_Work instruction_
Retype each record below word for word, pictures excluded.

_Records for processing_
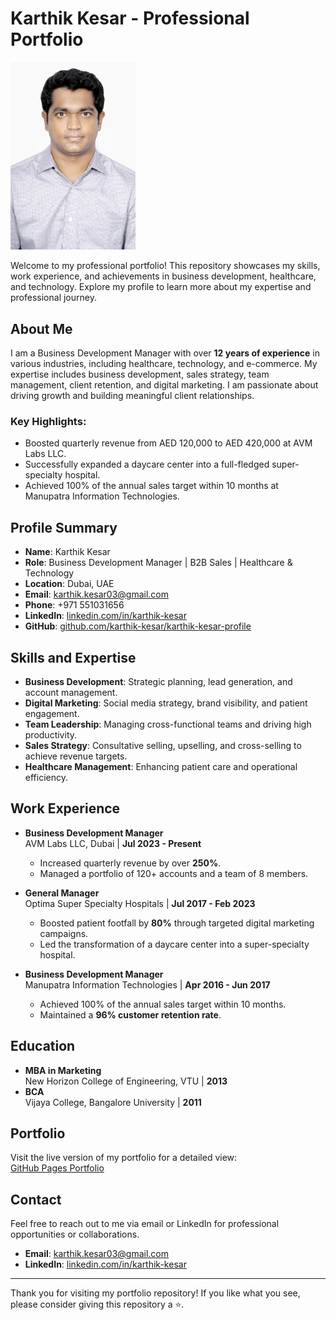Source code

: # Karthik Kesar - Professional Portfolio

<img src="profile.jpeg" alt="Karthik Kesar" width="200">

Welcome to my professional portfolio! This repository showcases my skills, work experience, and achievements in business development, healthcare, and technology. Explore my profile to learn more about my expertise and professional journey.

## About Me

I am a Business Development Manager with over **12 years of experience** in various industries, including healthcare, technology, and e-commerce. My expertise includes business development, sales strategy, team management, client retention, and digital marketing. I am passionate about driving growth and building meaningful client relationships.

### Key Highlights:
- Boosted quarterly revenue from AED 120,000 to AED 420,000 at AVM Labs LLC.
- Successfully expanded a daycare center into a full-fledged super-specialty hospital.
- Achieved 100% of the annual sales target within 10 months at Manupatra Information Technologies.

## Profile Summary

- **Name**: Karthik Kesar  
- **Role**: Business Development Manager | B2B Sales | Healthcare & Technology  
- **Location**: Dubai, UAE  
- **Email**: [karthik.kesar03@gmail.com](mailto:karthik.kesar03@gmail.com)  
- **Phone**: +971 551031656  
- **LinkedIn**: [linkedin.com/in/karthik-kesar](https://linkedin.com/in/karthik-kesar)  
- **GitHub**: [github.com/karthik-kesar/karthik-kesar-profile](https://github.com/karthik-kesar/karthik-kesar-profile)

## Skills and Expertise

- **Business Development**: Strategic planning, lead generation, and account management.
- **Digital Marketing**: Social media strategy, brand visibility, and patient engagement.
- **Team Leadership**: Managing cross-functional teams and driving high productivity.
- **Sales Strategy**: Consultative selling, upselling, and cross-selling to achieve revenue targets.
- **Healthcare Management**: Enhancing patient care and operational efficiency.

## Work Experience

- **Business Development Manager**  
  AVM Labs LLC, Dubai | **Jul 2023 - Present**  
  - Increased quarterly revenue by over **250%**.  
  - Managed a portfolio of 120+ accounts and a team of 8 members.  

- **General Manager**  
  Optima Super Specialty Hospitals | **Jul 2017 - Feb 2023**  
  - Boosted patient footfall by **80%** through targeted digital marketing campaigns.  
  - Led the transformation of a daycare center into a super-specialty hospital.

- **Business Development Manager**  
  Manupatra Information Technologies | **Apr 2016 - Jun 2017**  
  - Achieved 100% of the annual sales target within 10 months.  
  - Maintained a **96% customer retention rate**.

## Education

- **MBA in Marketing**  
  New Horizon College of Engineering, VTU | **2013**  
- **BCA**  
  Vijaya College, Bangalore University | **2011**

## Portfolio

Visit the live version of my portfolio for a detailed view:  
[GitHub Pages Portfolio](https://karthik-kesar.github.io/karthik-kesar-profile)

## Contact

Feel free to reach out to me via email or LinkedIn for professional opportunities or collaborations.

- **Email**: [karthik.kesar03@gmail.com](mailto:karthik.kesar03@gmail.com)  
- **LinkedIn**: [linkedin.com/in/karthik-kesar](https://linkedin.com/in/karthik-kesar)

---

Thank you for visiting my portfolio repository! If you like what you see, please consider giving this repository a ⭐.
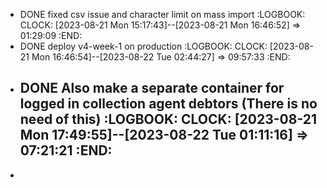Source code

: - DONE fixed csv issue and character limit on mass import
  :LOGBOOK:
  CLOCK: [2023-08-21 Mon 15:17:43]--[2023-08-21 Mon 16:46:52] =>  01:29:09
  :END:
- DONE deploy v4-week-1 on production
  :LOGBOOK:
  CLOCK: [2023-08-21 Mon 16:46:54]--[2023-08-22 Tue 02:44:27] =>  09:57:33
  :END:
- DONE Also make a separate container for logged in collection agent debtors (There is no need of this)
  :LOGBOOK:
  CLOCK: [2023-08-21 Mon 17:49:55]--[2023-08-22 Tue 01:11:16] =>  07:21:21
  :END:
	-
-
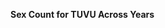 
<span><span><p dir="auto"><strong>Sex Count for TUVU Across Years</strong></p></span></span><canvas height="0" width="0" style="display: block; box-sizing: border-box; height: 0px; width: 0px;"></canvas>
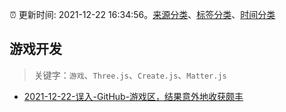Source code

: :alarm_clock: 更新时间: 2021-12-22 16:34:56。[来源分类](../README.md)、[标签分类](../TAGS.md)、[时间分类](../TIMELINE.md)

## 游戏开发


> 关键字：`游戏`、`Three.js`、`Create.js`、`Matter.js`



- [2021-12-22-误入-GitHub-游戏区，结果意外地收获颇丰](https://toutiao.io/k/yn5soh7) 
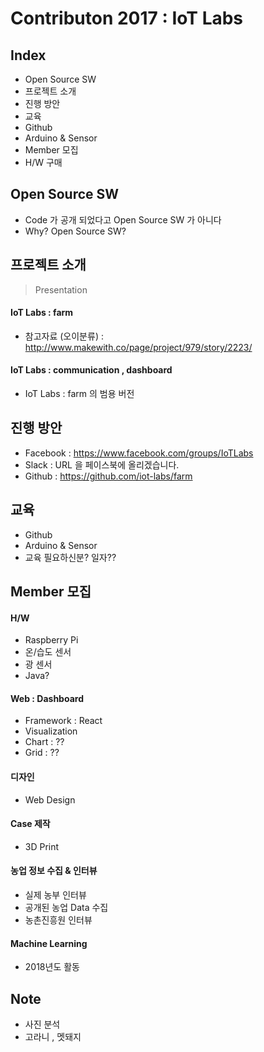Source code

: # Contributon 2017 : IoT Labs

## Index
* Open Source SW
* 프로젝트 소개
* 진행 방안
* 교육
 * Github
 * Arduino & Sensor
* Member 모집
* H/W 구매

## Open Source SW
* Code 가 공개 되었다고 Open Source SW 가 아니다
* Why? Open Source SW?


## 프로젝트 소개
> Presentation

#### IoT Labs : farm
* 참고자료 (오이분류) : http://www.makewith.co/page/project/979/story/2223/

#### IoT Labs : communication , dashboard
* IoT Labs : farm 의 범용 버전

## 진행 방안
* Facebook : https://www.facebook.com/groups/IoTLabs
* Slack : URL 을 페이스북에 올리겠습니다.
* Github : https://github.com/iot-labs/farm

## 교육
* Github
* Arduino & Sensor
* 교육 필요하신분? 일자??

## Member 모집

#### H/W
* Raspberry Pi
* 온/습도 센서
* 광 센서
* Java?

#### Web : Dashboard
* Framework : React
* Visualization
 * Chart : ??
 * Grid : ??

#### 디자인
* Web Design

#### Case 제작
* 3D Print

#### 농업 정보 수집 & 인터뷰
* 실제 농부 인터뷰
* 공개된 농업 Data 수집
* 농촌진흥원 인터뷰

#### Machine Learning
* 2018년도 활동


## Note
* 사진 분석
* 고라니 , 멧돼지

_Reply to the exercise_
Source code

: # Karthik Kesar - Professional Portfolio

<img src="profile.jpeg" alt="Karthik Kesar" width="200">

Welcome to my professional portfolio! This repository showcases my skills, work experience, and achievements in business development, healthcare, and technology. Explore my profile to learn more about my expertise and professional journey.

## About Me

I am a Business Development Manager with over **12 years of experience** in various industries, including healthcare, technology, and e-commerce. My expertise includes business development, sales strategy, team management, client retention, and digital marketing. I am passionate about driving growth and building meaningful client relationships.

### Key Highlights:
- Boosted quarterly revenue from AED 120,000 to AED 420,000 at AVM Labs LLC.
- Successfully expanded a daycare center into a full-fledged super-specialty hospital.
- Achieved 100% of the annual sales target within 10 months at Manupatra Information Technologies.

## Profile Summary

- **Name**: Karthik Kesar  
- **Role**: Business Development Manager | B2B Sales | Healthcare & Technology  
- **Location**: Dubai, UAE  
- **Email**: [karthik.kesar03@gmail.com](mailto:karthik.kesar03@gmail.com)  
- **Phone**: +971 551031656  
- **LinkedIn**: [linkedin.com/in/karthik-kesar](https://linkedin.com/in/karthik-kesar)  
- **GitHub**: [github.com/karthik-kesar/karthik-kesar-profile](https://github.com/karthik-kesar/karthik-kesar-profile)

## Skills and Expertise

- **Business Development**: Strategic planning, lead generation, and account management.
- **Digital Marketing**: Social media strategy, brand visibility, and patient engagement.
- **Team Leadership**: Managing cross-functional teams and driving high productivity.
- **Sales Strategy**: Consultative selling, upselling, and cross-selling to achieve revenue targets.
- **Healthcare Management**: Enhancing patient care and operational efficiency.

## Work Experience

- **Business Development Manager**  
  AVM Labs LLC, Dubai | **Jul 2023 - Present**  
  - Increased quarterly revenue by over **250%**.  
  - Managed a portfolio of 120+ accounts and a team of 8 members.  

- **General Manager**  
  Optima Super Specialty Hospitals | **Jul 2017 - Feb 2023**  
  - Boosted patient footfall by **80%** through targeted digital marketing campaigns.  
  - Led the transformation of a daycare center into a super-specialty hospital.

- **Business Development Manager**  
  Manupatra Information Technologies | **Apr 2016 - Jun 2017**  
  - Achieved 100% of the annual sales target within 10 months.  
  - Maintained a **96% customer retention rate**.

## Education

- **MBA in Marketing**  
  New Horizon College of Engineering, VTU | **2013**  
- **BCA**  
  Vijaya College, Bangalore University | **2011**

## Portfolio

Visit the live version of my portfolio for a detailed view:  
[GitHub Pages Portfolio](https://karthik-kesar.github.io/karthik-kesar-profile)

## Contact

Feel free to reach out to me via email or LinkedIn for professional opportunities or collaborations.

- **Email**: [karthik.kesar03@gmail.com](mailto:karthik.kesar03@gmail.com)  
- **LinkedIn**: [linkedin.com/in/karthik-kesar](https://linkedin.com/in/karthik-kesar)

---

Thank you for visiting my portfolio repository! If you like what you see, please consider giving this repository a ⭐.
Source code

: - DONE fixed csv issue and character limit on mass import
  :LOGBOOK:
  CLOCK: [2023-08-21 Mon 15:17:43]--[2023-08-21 Mon 16:46:52] =>  01:29:09
  :END:
- DONE deploy v4-week-1 on production
  :LOGBOOK:
  CLOCK: [2023-08-21 Mon 16:46:54]--[2023-08-22 Tue 02:44:27] =>  09:57:33
  :END:
- DONE Also make a separate container for logged in collection agent debtors (There is no need of this)
  :LOGBOOK:
  CLOCK: [2023-08-21 Mon 17:49:55]--[2023-08-22 Tue 01:11:16] =>  07:21:21
  :END:
	-
-
<span><span><p dir="auto"><strong>Sex Count for TUVU Across Years</strong></p></span></span><canvas height="0" width="0" style="display: block; box-sizing: border-box; height: 0px; width: 0px;"></canvas>
Source code

: :alarm_clock: 更新时间: 2021-12-22 16:34:56。[来源分类](../README.md)、[标签分类](../TAGS.md)、[时间分类](../TIMELINE.md)

## 游戏开发


> 关键字：`游戏`、`Three.js`、`Create.js`、`Matter.js`



- [2021-12-22-误入-GitHub-游戏区，结果意外地收获颇丰](https://toutiao.io/k/yn5soh7) 
Source code

: # Contributon 2017 : IoT Labs

## Index
* Open Source SW
* 프로젝트 소개
* 진행 방안
* 교육
 * Github
 * Arduino & Sensor
* Member 모집
* H/W 구매

## Open Source SW
* Code 가 공개 되었다고 Open Source SW 가 아니다
* Why? Open Source SW?


## 프로젝트 소개
> Presentation

#### IoT Labs : farm
* 참고자료 (오이분류) : http://www.makewith.co/page/project/979/story/2223/

#### IoT Labs : communication , dashboard
* IoT Labs : farm 의 범용 버전

## 진행 방안
* Facebook : https://www.facebook.com/groups/IoTLabs
* Slack : URL 을 페이스북에 올리겠습니다.
* Github : https://github.com/iot-labs/farm

## 교육
* Github
* Arduino & Sensor
* 교육 필요하신분? 일자??

## Member 모집

#### H/W
* Raspberry Pi
* 온/습도 센서
* 광 센서
* Java?

#### Web : Dashboard
* Framework : React
* Visualization
 * Chart : ??
 * Grid : ??

#### 디자인
* Web Design

#### Case 제작
* 3D Print

#### 농업 정보 수집 & 인터뷰
* 실제 농부 인터뷰
* 공개된 농업 Data 수집
* 농촌진흥원 인터뷰

#### Machine Learning
* 2018년도 활동


## Note
* 사진 분석
* 고라니 , 멧돼지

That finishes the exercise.